Wednesday, January 13, 2016

Real Estate Agent Indicted In Alleged Scheme To Illegally Obtain, Then Record, Court Judgments To Create Appearance That Existing Home Mortgages Have Been Declared Void, Then Unload Purportedly Free & Clear Properties Onto Unwitting Homebuyers

From the Office of the U.S. Attorney (San Francisco, California):
  • An indictment returned by a federal grand jury in San Francisco was unsealed [], charging Robert Jacobsen with wire fraud and with engaging in financial transactions involving criminally derived proceeds, announced Acting United States Attorney Brian J. Stretch, [and others].

    According to the indictment, Jacobsen, 67, formerly of Lafayette, Calif., is alleged to have devised a scheme to defraud homeowners and mortgage holders.

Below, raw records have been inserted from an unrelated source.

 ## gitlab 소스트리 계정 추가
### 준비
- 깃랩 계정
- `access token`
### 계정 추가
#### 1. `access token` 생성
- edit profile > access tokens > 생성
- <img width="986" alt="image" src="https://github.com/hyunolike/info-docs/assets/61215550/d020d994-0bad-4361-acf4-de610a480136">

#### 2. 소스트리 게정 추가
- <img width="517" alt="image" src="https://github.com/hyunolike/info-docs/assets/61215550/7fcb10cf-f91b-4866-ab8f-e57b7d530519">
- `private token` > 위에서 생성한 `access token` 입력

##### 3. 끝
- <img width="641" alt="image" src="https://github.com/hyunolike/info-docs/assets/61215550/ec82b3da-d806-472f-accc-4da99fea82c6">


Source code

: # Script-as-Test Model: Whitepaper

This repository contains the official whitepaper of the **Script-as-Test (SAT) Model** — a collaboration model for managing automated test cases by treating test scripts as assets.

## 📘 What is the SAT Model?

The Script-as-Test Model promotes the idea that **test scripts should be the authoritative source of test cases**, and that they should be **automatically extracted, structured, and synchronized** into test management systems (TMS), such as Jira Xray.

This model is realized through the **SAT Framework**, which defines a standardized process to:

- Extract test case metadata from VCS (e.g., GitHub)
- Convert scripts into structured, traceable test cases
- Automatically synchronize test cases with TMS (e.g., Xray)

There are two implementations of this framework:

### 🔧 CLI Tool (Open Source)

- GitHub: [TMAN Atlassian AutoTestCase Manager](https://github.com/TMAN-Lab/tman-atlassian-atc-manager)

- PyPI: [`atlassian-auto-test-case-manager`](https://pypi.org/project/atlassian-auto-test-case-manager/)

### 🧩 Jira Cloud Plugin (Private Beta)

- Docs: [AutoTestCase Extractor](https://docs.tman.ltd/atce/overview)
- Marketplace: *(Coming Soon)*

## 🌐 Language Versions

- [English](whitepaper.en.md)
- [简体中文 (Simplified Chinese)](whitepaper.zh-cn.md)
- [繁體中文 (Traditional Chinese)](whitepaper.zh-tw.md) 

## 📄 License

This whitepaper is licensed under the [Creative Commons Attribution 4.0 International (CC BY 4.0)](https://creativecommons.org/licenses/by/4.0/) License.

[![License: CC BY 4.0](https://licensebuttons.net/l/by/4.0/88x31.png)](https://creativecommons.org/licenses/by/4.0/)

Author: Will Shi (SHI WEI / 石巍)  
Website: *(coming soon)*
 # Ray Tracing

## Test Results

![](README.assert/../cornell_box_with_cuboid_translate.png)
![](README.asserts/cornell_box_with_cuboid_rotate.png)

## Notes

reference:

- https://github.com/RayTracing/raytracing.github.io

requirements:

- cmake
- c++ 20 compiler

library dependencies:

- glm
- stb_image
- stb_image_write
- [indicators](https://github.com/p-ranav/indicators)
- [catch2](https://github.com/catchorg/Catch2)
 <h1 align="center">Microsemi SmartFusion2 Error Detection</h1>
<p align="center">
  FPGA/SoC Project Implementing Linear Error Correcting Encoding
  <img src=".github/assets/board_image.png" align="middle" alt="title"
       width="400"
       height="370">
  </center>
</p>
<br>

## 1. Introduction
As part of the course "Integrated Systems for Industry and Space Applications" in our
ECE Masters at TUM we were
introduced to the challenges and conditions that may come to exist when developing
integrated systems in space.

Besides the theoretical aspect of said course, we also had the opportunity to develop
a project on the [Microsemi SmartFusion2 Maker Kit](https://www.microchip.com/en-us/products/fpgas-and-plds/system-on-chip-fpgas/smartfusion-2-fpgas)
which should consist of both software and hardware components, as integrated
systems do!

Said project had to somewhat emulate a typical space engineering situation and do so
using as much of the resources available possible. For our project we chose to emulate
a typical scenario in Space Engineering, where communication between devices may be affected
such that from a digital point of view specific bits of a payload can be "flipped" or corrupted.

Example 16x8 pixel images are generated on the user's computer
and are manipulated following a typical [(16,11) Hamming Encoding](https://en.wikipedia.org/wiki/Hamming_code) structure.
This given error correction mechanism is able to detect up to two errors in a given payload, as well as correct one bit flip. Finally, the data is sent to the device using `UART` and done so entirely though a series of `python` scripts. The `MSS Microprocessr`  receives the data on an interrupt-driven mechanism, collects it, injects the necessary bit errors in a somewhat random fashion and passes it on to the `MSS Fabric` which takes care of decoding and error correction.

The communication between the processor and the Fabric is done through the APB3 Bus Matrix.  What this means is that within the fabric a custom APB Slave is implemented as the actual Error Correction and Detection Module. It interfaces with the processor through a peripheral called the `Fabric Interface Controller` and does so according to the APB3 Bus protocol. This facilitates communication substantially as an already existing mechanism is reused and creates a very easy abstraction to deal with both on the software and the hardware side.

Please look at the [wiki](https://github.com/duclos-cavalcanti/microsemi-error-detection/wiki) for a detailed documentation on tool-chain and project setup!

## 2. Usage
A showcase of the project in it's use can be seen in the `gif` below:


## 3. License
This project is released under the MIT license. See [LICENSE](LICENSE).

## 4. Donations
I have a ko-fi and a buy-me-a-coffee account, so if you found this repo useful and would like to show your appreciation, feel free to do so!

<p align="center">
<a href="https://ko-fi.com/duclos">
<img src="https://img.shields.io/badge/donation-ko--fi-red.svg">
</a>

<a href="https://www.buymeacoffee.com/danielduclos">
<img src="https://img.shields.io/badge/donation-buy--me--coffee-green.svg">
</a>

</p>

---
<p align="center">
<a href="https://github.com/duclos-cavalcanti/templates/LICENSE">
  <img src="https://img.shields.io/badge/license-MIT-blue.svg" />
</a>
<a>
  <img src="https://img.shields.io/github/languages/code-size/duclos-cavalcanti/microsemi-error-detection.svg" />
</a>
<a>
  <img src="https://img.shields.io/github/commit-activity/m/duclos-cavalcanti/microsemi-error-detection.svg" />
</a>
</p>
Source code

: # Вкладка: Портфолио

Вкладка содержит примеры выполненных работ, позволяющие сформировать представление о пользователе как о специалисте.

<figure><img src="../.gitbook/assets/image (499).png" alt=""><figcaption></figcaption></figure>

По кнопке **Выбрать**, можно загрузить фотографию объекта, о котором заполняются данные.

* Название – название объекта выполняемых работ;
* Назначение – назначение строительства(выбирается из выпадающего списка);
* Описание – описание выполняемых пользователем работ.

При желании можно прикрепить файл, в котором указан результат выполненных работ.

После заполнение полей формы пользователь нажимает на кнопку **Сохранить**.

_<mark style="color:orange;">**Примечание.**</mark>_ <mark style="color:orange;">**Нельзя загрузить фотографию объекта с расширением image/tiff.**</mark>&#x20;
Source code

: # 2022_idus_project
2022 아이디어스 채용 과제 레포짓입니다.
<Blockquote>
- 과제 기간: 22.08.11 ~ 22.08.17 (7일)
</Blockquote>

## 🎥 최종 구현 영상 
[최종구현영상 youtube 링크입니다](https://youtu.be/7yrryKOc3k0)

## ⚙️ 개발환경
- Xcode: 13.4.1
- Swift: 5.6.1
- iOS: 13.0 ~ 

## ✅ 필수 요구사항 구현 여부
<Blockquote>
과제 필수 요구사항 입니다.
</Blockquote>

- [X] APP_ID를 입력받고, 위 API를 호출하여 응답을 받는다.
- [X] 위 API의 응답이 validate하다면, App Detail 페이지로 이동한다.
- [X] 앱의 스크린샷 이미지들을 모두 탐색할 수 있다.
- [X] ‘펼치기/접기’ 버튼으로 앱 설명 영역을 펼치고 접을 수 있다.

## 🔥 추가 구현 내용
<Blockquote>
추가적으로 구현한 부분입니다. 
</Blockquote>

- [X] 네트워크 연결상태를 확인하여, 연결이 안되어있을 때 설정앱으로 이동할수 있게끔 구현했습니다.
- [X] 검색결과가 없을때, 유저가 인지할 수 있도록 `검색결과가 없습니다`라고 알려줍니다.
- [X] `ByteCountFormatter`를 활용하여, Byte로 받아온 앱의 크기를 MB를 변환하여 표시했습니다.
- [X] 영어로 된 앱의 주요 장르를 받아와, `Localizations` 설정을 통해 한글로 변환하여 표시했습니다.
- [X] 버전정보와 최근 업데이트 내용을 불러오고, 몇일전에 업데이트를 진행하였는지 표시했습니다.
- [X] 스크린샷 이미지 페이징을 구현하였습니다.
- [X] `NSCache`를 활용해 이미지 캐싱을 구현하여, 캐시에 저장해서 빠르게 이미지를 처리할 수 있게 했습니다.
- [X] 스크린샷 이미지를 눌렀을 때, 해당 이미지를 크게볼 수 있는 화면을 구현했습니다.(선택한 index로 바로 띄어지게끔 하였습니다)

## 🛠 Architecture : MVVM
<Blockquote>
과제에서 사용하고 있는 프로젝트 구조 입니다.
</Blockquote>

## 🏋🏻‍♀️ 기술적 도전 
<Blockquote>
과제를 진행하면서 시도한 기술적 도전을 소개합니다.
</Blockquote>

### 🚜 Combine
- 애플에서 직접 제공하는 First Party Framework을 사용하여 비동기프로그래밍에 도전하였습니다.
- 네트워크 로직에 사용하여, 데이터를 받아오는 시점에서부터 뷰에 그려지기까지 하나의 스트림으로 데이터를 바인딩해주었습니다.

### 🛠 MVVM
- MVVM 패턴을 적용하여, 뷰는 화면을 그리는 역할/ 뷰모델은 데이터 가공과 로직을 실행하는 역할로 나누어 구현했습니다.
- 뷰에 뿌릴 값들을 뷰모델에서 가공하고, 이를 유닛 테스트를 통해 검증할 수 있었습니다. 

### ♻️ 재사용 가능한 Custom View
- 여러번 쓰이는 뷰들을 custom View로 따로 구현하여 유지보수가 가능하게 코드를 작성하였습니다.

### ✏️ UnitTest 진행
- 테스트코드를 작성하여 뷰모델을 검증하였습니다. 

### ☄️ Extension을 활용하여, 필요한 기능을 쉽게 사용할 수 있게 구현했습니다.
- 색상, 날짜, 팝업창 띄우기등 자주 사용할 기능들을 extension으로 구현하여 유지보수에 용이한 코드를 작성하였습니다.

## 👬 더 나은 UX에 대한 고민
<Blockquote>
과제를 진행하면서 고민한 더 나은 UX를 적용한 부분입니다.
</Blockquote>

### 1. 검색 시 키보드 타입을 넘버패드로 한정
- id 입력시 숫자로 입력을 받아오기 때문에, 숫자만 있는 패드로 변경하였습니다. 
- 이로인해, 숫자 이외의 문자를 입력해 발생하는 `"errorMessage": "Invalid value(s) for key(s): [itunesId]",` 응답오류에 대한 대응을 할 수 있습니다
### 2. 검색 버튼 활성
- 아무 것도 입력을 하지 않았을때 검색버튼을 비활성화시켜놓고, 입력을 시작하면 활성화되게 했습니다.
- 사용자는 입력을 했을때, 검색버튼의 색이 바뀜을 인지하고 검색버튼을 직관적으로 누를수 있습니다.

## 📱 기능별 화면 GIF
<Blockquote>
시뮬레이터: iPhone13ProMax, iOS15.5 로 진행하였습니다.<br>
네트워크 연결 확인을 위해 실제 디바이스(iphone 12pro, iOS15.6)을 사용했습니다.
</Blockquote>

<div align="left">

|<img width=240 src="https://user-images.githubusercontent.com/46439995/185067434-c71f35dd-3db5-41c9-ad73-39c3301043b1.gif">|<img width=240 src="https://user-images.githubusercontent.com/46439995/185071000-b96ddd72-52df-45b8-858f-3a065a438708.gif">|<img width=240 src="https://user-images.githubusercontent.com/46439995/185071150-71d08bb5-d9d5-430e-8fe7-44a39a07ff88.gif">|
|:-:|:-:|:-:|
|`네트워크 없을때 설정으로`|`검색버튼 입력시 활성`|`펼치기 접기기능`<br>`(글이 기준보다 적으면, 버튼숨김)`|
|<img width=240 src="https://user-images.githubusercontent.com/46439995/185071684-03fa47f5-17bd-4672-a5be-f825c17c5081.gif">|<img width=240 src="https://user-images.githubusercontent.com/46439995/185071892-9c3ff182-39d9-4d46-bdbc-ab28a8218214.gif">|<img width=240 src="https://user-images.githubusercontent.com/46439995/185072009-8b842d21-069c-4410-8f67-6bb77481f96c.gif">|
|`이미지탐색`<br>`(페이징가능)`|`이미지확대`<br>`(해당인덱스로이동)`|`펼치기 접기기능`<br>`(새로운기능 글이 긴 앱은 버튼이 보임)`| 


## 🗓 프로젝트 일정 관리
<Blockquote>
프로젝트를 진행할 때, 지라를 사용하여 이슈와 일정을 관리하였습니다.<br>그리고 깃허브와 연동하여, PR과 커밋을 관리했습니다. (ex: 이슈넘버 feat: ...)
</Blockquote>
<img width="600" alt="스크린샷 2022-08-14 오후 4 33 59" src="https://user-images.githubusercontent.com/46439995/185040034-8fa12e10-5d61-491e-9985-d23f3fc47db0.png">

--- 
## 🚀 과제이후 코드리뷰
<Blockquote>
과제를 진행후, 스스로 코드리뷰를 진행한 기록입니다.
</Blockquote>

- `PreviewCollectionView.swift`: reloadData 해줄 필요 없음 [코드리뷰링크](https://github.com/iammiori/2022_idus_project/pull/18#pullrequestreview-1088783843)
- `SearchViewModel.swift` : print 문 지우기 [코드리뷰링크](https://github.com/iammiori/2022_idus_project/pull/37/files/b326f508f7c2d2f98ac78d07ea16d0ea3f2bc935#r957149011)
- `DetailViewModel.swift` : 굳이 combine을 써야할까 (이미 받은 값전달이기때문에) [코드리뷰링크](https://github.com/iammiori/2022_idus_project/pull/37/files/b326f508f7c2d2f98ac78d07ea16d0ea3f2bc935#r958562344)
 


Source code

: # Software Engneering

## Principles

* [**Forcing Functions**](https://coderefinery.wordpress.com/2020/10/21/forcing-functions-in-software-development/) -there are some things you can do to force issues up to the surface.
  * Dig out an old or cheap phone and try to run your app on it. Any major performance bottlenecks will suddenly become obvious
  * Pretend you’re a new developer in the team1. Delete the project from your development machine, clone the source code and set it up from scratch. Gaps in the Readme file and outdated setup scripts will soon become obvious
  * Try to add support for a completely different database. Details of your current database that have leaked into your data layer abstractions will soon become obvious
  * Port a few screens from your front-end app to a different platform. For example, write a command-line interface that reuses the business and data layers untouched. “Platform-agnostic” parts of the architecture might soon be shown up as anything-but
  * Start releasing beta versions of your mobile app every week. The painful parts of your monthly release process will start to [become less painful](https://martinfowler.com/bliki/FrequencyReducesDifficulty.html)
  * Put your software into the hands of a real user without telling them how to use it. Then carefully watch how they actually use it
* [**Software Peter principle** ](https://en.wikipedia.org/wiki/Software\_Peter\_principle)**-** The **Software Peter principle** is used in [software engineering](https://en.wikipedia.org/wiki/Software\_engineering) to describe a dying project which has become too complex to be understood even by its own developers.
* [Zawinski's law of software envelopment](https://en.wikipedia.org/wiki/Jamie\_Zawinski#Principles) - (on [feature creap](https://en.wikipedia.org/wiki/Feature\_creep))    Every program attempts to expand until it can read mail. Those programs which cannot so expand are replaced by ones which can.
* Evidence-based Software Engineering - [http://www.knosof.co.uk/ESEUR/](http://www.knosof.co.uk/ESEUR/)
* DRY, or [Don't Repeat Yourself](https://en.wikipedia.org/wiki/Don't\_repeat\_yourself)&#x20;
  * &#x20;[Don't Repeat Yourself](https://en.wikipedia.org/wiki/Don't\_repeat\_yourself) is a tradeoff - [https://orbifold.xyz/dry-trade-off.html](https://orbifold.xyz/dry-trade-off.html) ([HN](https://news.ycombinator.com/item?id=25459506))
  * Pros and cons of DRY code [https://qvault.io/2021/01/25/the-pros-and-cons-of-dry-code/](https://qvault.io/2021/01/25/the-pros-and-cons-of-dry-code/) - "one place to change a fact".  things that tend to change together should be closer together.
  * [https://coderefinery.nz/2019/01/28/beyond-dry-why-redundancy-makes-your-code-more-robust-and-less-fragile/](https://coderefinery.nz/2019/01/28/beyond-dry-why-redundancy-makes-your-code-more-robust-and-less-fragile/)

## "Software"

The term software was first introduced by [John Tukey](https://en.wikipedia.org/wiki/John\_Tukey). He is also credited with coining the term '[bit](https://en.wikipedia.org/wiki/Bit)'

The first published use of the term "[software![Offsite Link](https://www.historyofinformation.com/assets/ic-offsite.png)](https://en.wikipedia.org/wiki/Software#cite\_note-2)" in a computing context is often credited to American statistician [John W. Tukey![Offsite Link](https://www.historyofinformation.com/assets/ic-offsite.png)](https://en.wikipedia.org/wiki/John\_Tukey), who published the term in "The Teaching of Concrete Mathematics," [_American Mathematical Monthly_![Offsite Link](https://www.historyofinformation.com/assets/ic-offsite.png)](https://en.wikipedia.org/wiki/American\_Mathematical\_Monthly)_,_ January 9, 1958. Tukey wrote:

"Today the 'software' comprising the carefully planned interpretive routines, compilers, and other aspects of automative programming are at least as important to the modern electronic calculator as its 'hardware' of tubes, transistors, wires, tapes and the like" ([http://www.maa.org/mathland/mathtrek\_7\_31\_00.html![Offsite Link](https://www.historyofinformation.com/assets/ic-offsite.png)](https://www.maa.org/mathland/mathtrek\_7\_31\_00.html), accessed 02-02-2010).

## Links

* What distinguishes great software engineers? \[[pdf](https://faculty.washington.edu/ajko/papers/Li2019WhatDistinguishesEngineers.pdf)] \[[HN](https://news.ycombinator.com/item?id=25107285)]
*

To accomplish this scheme, Jacobsen created a company called “American Brokers’ Conduit Corporation.” This company was not related to a mortgage originator known as “American Brokers’ Conduit,” which had originated mortgages in the Bay Area and elsewhere.

    Jacobsen, through intermediaries, gained control of homes with mortgage liens that secured loans originated by the real “American Brokers’ Conduit,” and then, again through intermediaries, sued the phony “American Brokers’ Conduit Corporation” in court, claiming that the legitimate mortgage liens were invalid.

    As he controlled both the plaintiff and the defendant in these lawsuits, he instructed the attorneys for both sides to enter into stipulated judgments, signed by the courts, resolving the lawsuits by purporting to declare the mortgage liens invalid. In so doing, he omitted to tell the courts that neither he nor any other person involved in the lawsuits was a legitimate representative of either the real “American Brokers’ Conduit” or the then-current owners of the liens.

    Jacobsen filed those agreements with the relevant county recorder’s offices, to give the appearance to anyone conducting a title search that the liens had been declared invalid by a court, and then sold the homes to unsuspecting buyers without paying off the original loans on the homes. Jacobsen kept the vast majority of the proceeds of these sales to himself, laundering the money through multiple bank accounts in the United States and in Belize, and buying property and a yacht with the money.

    Jacobsen successfully completed his scheme by selling two homes, one in Danville, Calif., and the other in San Francisco, for a total of over $1.6 million. He attempted the scheme on another home, in Monterey, Calif., which was last sold approximately 15 years ago for $2.5 million.